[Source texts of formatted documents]
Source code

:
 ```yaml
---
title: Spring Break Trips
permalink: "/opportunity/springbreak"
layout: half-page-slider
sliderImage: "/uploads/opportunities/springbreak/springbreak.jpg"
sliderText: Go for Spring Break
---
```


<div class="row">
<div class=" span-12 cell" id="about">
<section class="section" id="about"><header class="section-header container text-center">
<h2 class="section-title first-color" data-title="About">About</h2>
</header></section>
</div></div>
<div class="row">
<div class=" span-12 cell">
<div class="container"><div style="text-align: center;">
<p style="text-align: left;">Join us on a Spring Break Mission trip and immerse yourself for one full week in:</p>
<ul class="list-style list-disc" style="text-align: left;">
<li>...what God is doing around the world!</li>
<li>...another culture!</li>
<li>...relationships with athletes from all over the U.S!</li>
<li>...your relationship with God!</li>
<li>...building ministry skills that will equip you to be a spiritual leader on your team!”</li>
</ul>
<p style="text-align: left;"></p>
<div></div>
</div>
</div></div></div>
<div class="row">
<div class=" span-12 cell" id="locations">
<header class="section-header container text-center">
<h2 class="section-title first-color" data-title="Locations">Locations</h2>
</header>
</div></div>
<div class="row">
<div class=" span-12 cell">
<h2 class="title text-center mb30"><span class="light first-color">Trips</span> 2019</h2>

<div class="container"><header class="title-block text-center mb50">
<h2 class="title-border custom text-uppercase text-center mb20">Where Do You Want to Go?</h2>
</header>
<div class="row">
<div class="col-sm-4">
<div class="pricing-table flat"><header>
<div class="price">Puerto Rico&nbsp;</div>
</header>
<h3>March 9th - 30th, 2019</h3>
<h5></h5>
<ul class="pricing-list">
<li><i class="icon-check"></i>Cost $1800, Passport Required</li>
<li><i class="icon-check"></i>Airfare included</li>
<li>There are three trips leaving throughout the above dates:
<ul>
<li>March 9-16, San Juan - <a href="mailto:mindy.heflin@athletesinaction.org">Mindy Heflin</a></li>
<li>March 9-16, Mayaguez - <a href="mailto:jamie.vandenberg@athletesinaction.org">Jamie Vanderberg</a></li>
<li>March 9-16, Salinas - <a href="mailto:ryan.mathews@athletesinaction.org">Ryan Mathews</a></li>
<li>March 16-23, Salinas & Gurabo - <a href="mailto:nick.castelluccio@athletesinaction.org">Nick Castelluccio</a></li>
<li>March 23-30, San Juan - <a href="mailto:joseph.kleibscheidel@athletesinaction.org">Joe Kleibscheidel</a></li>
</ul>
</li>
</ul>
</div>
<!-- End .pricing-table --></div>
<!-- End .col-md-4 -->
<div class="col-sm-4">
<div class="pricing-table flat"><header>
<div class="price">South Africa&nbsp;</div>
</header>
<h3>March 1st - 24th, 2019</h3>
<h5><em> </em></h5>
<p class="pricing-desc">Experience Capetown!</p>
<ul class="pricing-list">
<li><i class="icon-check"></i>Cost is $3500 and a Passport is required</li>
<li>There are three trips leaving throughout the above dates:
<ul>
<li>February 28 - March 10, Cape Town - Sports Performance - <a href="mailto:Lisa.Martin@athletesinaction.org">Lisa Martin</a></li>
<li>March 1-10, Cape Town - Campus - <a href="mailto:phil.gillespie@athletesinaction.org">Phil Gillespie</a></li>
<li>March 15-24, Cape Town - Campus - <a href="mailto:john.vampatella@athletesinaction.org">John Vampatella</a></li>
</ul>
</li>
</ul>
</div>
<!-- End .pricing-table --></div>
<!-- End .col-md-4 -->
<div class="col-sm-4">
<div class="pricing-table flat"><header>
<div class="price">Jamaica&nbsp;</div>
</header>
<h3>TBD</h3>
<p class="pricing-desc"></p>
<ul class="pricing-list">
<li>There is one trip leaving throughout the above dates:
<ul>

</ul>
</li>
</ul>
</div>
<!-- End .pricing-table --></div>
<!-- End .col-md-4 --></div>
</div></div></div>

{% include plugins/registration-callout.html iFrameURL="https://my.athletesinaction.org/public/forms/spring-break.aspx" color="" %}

◆ What is required ◆
Going down from the first line of the entries above, restate each line word for word until the line holding "<li>...relationships with athletes" is done.

◆ Solution for this exercise ◆
Source code

:
 ```yaml
---
title: Spring Break Trips
permalink: "/opportunity/springbreak"
layout: half-page-slider
sliderImage: "/uploads/opportunities/springbreak/springbreak.jpg"
sliderText: Go for Spring Break
---
```


<div class="row">
<div class=" span-12 cell" id="about">
<section class="section" id="about"><header class="section-header container text-center">
<h2 class="section-title first-color" data-title="About">About</h2>
</header></section>
</div></div>
<div class="row">
<div class=" span-12 cell">
<div class="container"><div style="text-align: center;">
<p style="text-align: left;">Join us on a Spring Break Mission trip and immerse yourself for one full week in:</p>
<ul class="list-style list-disc" style="text-align: left;">
<li>...what God is doing around the world!</li>
<li>...another culture!</li>
<li>...relationships with athletes from all over the U.S!</li>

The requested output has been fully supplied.